= Task details =
Taking the lines below one at a time, count those with the string "quer" and give the result alone.

= Available data =
Content starts

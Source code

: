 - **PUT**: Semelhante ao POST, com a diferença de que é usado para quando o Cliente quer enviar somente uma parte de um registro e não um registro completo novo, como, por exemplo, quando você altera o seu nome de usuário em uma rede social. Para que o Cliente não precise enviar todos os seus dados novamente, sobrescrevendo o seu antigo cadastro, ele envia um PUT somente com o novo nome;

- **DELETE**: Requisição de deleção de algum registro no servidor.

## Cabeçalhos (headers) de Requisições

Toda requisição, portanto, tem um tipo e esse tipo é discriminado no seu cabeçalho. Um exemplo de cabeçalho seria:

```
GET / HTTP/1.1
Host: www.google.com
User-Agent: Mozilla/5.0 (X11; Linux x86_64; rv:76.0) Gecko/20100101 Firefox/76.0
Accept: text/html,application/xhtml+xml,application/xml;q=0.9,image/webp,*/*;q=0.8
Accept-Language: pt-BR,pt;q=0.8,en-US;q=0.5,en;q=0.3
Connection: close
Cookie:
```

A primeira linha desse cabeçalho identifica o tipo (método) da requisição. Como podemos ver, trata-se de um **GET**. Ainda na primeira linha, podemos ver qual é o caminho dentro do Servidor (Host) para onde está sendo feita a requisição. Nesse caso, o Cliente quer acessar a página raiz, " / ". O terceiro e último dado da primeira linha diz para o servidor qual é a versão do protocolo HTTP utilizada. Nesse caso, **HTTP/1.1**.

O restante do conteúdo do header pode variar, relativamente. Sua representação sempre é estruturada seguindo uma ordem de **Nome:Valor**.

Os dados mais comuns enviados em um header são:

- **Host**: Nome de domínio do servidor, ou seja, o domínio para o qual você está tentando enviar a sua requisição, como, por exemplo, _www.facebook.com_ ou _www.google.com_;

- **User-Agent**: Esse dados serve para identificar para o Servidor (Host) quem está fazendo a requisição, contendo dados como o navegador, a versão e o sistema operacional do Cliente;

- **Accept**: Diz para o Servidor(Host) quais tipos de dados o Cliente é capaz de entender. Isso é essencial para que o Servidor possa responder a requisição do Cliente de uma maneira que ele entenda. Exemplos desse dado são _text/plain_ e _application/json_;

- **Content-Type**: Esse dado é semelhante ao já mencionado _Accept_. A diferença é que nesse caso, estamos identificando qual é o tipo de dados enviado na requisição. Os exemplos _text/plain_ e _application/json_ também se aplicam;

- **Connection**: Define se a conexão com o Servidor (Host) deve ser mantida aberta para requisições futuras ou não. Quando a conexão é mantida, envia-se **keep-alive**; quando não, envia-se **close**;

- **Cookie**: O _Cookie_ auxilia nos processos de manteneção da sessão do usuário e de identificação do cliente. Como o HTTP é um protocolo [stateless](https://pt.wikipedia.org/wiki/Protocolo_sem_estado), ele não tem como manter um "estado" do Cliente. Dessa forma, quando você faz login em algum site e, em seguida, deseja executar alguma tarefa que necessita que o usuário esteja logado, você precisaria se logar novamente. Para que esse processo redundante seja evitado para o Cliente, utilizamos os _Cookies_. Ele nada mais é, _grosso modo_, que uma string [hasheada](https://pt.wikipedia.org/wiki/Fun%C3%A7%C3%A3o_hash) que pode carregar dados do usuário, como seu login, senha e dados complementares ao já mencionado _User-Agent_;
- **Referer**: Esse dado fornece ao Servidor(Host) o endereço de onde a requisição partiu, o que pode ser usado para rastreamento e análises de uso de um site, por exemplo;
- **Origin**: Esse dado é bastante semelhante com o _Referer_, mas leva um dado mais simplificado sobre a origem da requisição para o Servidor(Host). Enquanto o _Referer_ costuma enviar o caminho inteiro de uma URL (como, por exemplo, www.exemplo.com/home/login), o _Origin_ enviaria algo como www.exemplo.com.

Content ends

= Answer space =
2